→ **EXERCISE AIM**
Every record is to be duplicated exactly as it reads, without its images.

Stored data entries

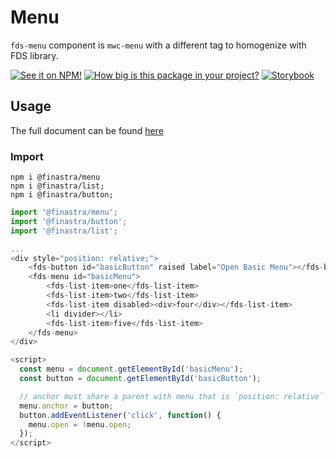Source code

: # Menu
`fds-menu` component is `mwc-menu` with a different tag to homogenize with FDS library. 

[![See it on NPM!](https://img.shields.io/npm/v/@finastra/menu?style=for-the-badge)](https://www.npmjs.com/package/@finastra/menu)
[![How big is this package in your project?](https://img.shields.io/bundlephobia/minzip/@finastra/menu?style=for-the-badge)](https://bundlephobia.com/result?p=@finastra/menu')
[![Storybook](https://shields.io/badge/-Play%20with%20this%20web%20component-2a0481?logo=storybook&style=for-the-badge)](https://finastra.github.io/finastra-design-system/?path=/story/navigation-menu--default)

## Usage

The full document can be found [here](https://github.com/material-components/material-web/tree/mwc/packages/menu) 


### Import

```
npm i @finastra/menu
npm i @finastra/list;
npm i @finastra/button;

```

```ts
import '@finastra/menu';
import '@finastra/button';
import '@finastra/list';

...
<div style="position: relative;">
    <fds-button id="basicButton" raised label="Open Basic Menu"></fds-button>
    <fds-menu id="basicMenu">
        <fds-list-item>one</fds-list-item>
        <fds-list-item>two</fds-list-item>
        <fds-list-item disabled><div>four</div></fds-list-item>
        <li divider></li>
        <fds-list-item>five</fds-list-item>
    </fds-menu>
</div>

<script>
  const menu = document.getElementById('basicMenu');
  const button = document.getElementById('basicButton');

  // anchor must share a parent with menu that is `position: relative`
  menu.anchor = button;  
  button.addEventListener('click', function() {
    menu.open = !menu.open;
  });
</script>

```
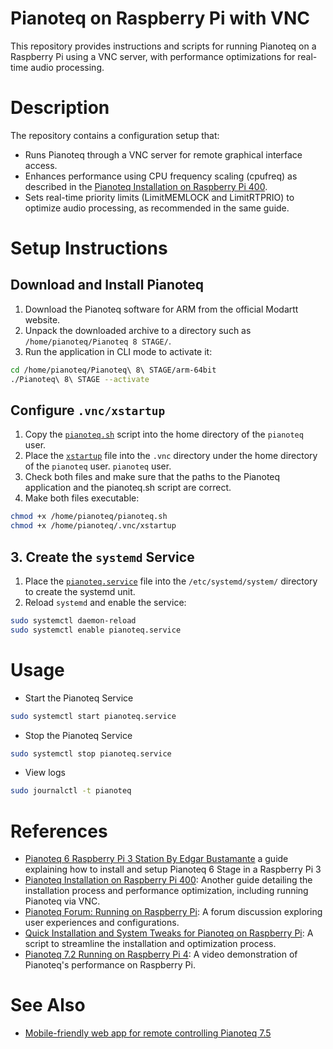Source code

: # Pianoteq on Raspberry Pi with VNC

This repository provides instructions and scripts for running Pianoteq on a Raspberry Pi using a VNC server, with performance optimizations for real-time audio processing.

# Description
The repository contains a configuration setup that:

* Runs Pianoteq through a VNC server for remote graphical interface access.
* Enhances performance using CPU frequency scaling (cpufreq) as described in the [Pianoteq Installation on Raspberry Pi 400](https://docs.google.com/document/d/14xbI4iKRR5cKc3n-qER9-9CAdx-utPxzewIEk4NgpTE/edit?tab=t.0#heading=h.ms8il4u2nm9g).
* Sets real-time priority limits (LimitMEMLOCK and LimitRTPRIO) to optimize audio processing, as recommended in the same guide.

# Setup Instructions
## Download and Install Pianoteq
1. Download the Pianoteq software for ARM from the official Modartt website.
2. Unpack the downloaded archive to a directory such as `/home/pianoteq/Pianoteq 8 STAGE/`.
3. Run the application in CLI mode to activate it:
```bash
cd /home/pianoteq/Pianoteq\ 8\ STAGE/arm-64bit
./Pianoteq\ 8\ STAGE --activate
```

## Configure `.vnc/xstartup`
1. Copy the [`pianoteq.sh`](scripts/pianoteq.sh) script into the home directory of the `pianoteq` user.
2. Place the [`xstartup`](scripts/xstartup) file into the `.vnc` directory under the home directory of the `pianoteq` user.
`pianoteq` user.
3. Check both files and make sure that the paths to the Pianoteq application and the pianoteq.sh script are correct.
4. Make both files executable:
```bash
chmod +x /home/pianoteq/pianoteq.sh
chmod +x /home/pianoteq/.vnc/xstartup
```

## 3. Create the `systemd` Service
1. Place the [`pianoteq.service`](systemd/pianoteq.service) file into the `/etc/systemd/system/` directory to create the systemd unit.
2. Reload `systemd` and enable the service:

```bash
sudo systemctl daemon-reload
sudo systemctl enable pianoteq.service
```

# Usage
* Start the Pianoteq Service
```bash
sudo systemctl start pianoteq.service
```

* Stop the Pianoteq Service
```bash
sudo systemctl stop pianoteq.service
```

* View logs
```bash
sudo journalctl -t pianoteq
```

# References
* [Pianoteq 6 Raspberry Pi 3 Station By Edgar Bustamante](https://www.modartt.com/data/download/gen/dl241229171235tGyzQeJ4oG/Pianoteq_RaspberryPi3_v3.pdf) a guide explaining how to install and setup Pianoteq 6 Stage in a Raspberry Pi
3
* [Pianoteq Installation on Raspberry Pi 400](https://docs.google.com/document/d/14xbI4iKRR5cKc3n-qER9-9CAdx-utPxzewIEk4NgpTE/edit?tab=t.0#heading=h.ms8il4u2nm9g): Another guide detailing the installation process and performance optimization, including running Pianoteq via VNC.
* [Pianoteq Forum: Running on Raspberry Pi](https://forum.modartt.com/viewtopic.php?id=7905): A forum discussion exploring user experiences and configurations.
* [Quick Installation and System Tweaks for Pianoteq on Raspberry Pi](https://github.com/youfou/pianoteq-pi/blob/main/setup.py?utm_source=chatgpt.com): A script to streamline the installation and optimization process.
* [Pianoteq 7.2 Running on Raspberry Pi 4](https://youtu.be/tyIvITxxwMs): A video demonstration of Pianoteq's performance on Raspberry Pi.

# See Also
* [Mobile-friendly web app for remote controlling Pianoteq 7.5](https://forum.modartt.com/viewtopic.php?id=9073)
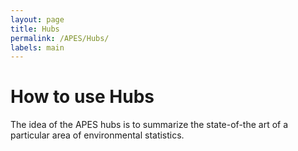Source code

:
 ```yaml
---
layout: page
title: Hubs
permalink: /APES/Hubs/
labels: main
---
```


How to use Hubs
===

The idea of the APES hubs is to summarize the state-of-the art of a particular area of environmental statistics.
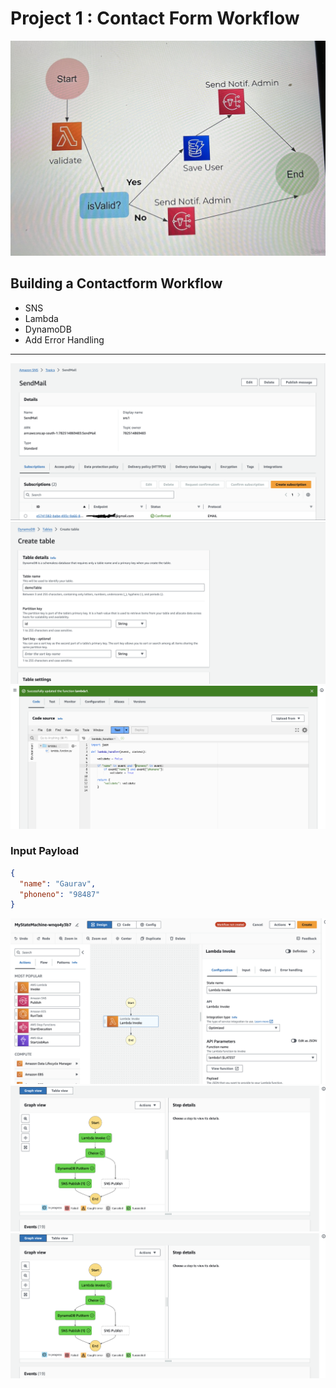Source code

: # Project 1 : Contact Form Workflow

<img src="../images/contact-form.jpeg">


## Building a Contactform Workflow
- SNS
- Lambda
- DynamoDB
- Add Error Handling


<hr>

<img src="../images/proj1-sns.png">
<img src="../images/proj1-dynamodb.png">
<img src="../images/proj1-lambda.png">


### Input Payload
```json
{
  "name": "Gaurav",
  "phoneno": "98487"
}
```
<img src="../images/proj1-p1.png">
<img src="../images/proj1-p3.png">
<img src="../images/proj1-p3.png">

→ **RESULT OF THIS TASK**
Source code

: # Menu
`fds-menu` component is `mwc-menu` with a different tag to homogenize with FDS library. 

[![See it on NPM!](https://img.shields.io/npm/v/@finastra/menu?style=for-the-badge)](https://www.npmjs.com/package/@finastra/menu)
[![How big is this package in your project?](https://img.shields.io/bundlephobia/minzip/@finastra/menu?style=for-the-badge)](https://bundlephobia.com/result?p=@finastra/menu')
[![Storybook](https://shields.io/badge/-Play%20with%20this%20web%20component-2a0481?logo=storybook&style=for-the-badge)](https://finastra.github.io/finastra-design-system/?path=/story/navigation-menu--default)

## Usage

The full document can be found [here](https://github.com/material-components/material-web/tree/mwc/packages/menu) 


### Import

```
npm i @finastra/menu
npm i @finastra/list;
npm i @finastra/button;

```

```ts
import '@finastra/menu';
import '@finastra/button';
import '@finastra/list';

...
<div style="position: relative;">
    <fds-button id="basicButton" raised label="Open Basic Menu"></fds-button>
    <fds-menu id="basicMenu">
        <fds-list-item>one</fds-list-item>
        <fds-list-item>two</fds-list-item>
        <fds-list-item disabled><div>four</div></fds-list-item>
        <li divider></li>
        <fds-list-item>five</fds-list-item>
    </fds-menu>
</div>

<script>
  const menu = document.getElementById('basicMenu');
  const button = document.getElementById('basicButton');

  // anchor must share a parent with menu that is `position: relative`
  menu.anchor = button;  
  button.addEventListener('click', function() {
    menu.open = !menu.open;
  });
</script>

```
Source code

: # Pianoteq on Raspberry Pi with VNC

This repository provides instructions and scripts for running Pianoteq on a Raspberry Pi using a VNC server, with performance optimizations for real-time audio processing.

# Description
The repository contains a configuration setup that:

* Runs Pianoteq through a VNC server for remote graphical interface access.
* Enhances performance using CPU frequency scaling (cpufreq) as described in the [Pianoteq Installation on Raspberry Pi 400](https://docs.google.com/document/d/14xbI4iKRR5cKc3n-qER9-9CAdx-utPxzewIEk4NgpTE/edit?tab=t.0#heading=h.ms8il4u2nm9g).
* Sets real-time priority limits (LimitMEMLOCK and LimitRTPRIO) to optimize audio processing, as recommended in the same guide.

# Setup Instructions
## Download and Install Pianoteq
1. Download the Pianoteq software for ARM from the official Modartt website.
2. Unpack the downloaded archive to a directory such as `/home/pianoteq/Pianoteq 8 STAGE/`.
3. Run the application in CLI mode to activate it:
```bash
cd /home/pianoteq/Pianoteq\ 8\ STAGE/arm-64bit
./Pianoteq\ 8\ STAGE --activate
```

## Configure `.vnc/xstartup`
1. Copy the [`pianoteq.sh`](scripts/pianoteq.sh) script into the home directory of the `pianoteq` user.
2. Place the [`xstartup`](scripts/xstartup) file into the `.vnc` directory under the home directory of the `pianoteq` user.
`pianoteq` user.
3. Check both files and make sure that the paths to the Pianoteq application and the pianoteq.sh script are correct.
4. Make both files executable:
```bash
chmod +x /home/pianoteq/pianoteq.sh
chmod +x /home/pianoteq/.vnc/xstartup
```

## 3. Create the `systemd` Service
1. Place the [`pianoteq.service`](systemd/pianoteq.service) file into the `/etc/systemd/system/` directory to create the systemd unit.
2. Reload `systemd` and enable the service:

```bash
sudo systemctl daemon-reload
sudo systemctl enable pianoteq.service
```

# Usage
* Start the Pianoteq Service
```bash
sudo systemctl start pianoteq.service
```

* Stop the Pianoteq Service
```bash
sudo systemctl stop pianoteq.service
```

* View logs
```bash
sudo journalctl -t pianoteq
```

# References
* [Pianoteq 6 Raspberry Pi 3 Station By Edgar Bustamante](https://www.modartt.com/data/download/gen/dl241229171235tGyzQeJ4oG/Pianoteq_RaspberryPi3_v3.pdf) a guide explaining how to install and setup Pianoteq 6 Stage in a Raspberry Pi
3
* [Pianoteq Installation on Raspberry Pi 400](https://docs.google.com/document/d/14xbI4iKRR5cKc3n-qER9-9CAdx-utPxzewIEk4NgpTE/edit?tab=t.0#heading=h.ms8il4u2nm9g): Another guide detailing the installation process and performance optimization, including running Pianoteq via VNC.
* [Pianoteq Forum: Running on Raspberry Pi](https://forum.modartt.com/viewtopic.php?id=7905): A forum discussion exploring user experiences and configurations.
* [Quick Installation and System Tweaks for Pianoteq on Raspberry Pi](https://github.com/youfou/pianoteq-pi/blob/main/setup.py?utm_source=chatgpt.com): A script to streamline the installation and optimization process.
* [Pianoteq 7.2 Running on Raspberry Pi 4](https://youtu.be/tyIvITxxwMs): A video demonstration of Pianoteq's performance on Raspberry Pi.

# See Also
* [Mobile-friendly web app for remote controlling Pianoteq 7.5](https://forum.modartt.com/viewtopic.php?id=9073)
Source code

:
 ```yaml
---
layout: page
title: Hubs
permalink: /APES/Hubs/
labels: main
---
```


How to use Hubs
===

The idea of the APES hubs is to summarize the state-of-the art of a particular area of environmental statistics.
Source code

: # Project 1 : Contact Form Workflow

<img src="../images/contact-form.jpeg">


## Building a Contactform Workflow
- SNS
- Lambda
- DynamoDB
- Add Error Handling


<hr>

<img src="../images/proj1-sns.png">
<img src="../images/proj1-dynamodb.png">
<img src="../images/proj1-lambda.png">


### Input Payload
```json
{
  "name": "Gaurav",
  "phoneno": "98487"
}
```
<img src="../images/proj1-p1.png">
<img src="../images/proj1-p3.png">
<img src="../images/proj1-p3.png">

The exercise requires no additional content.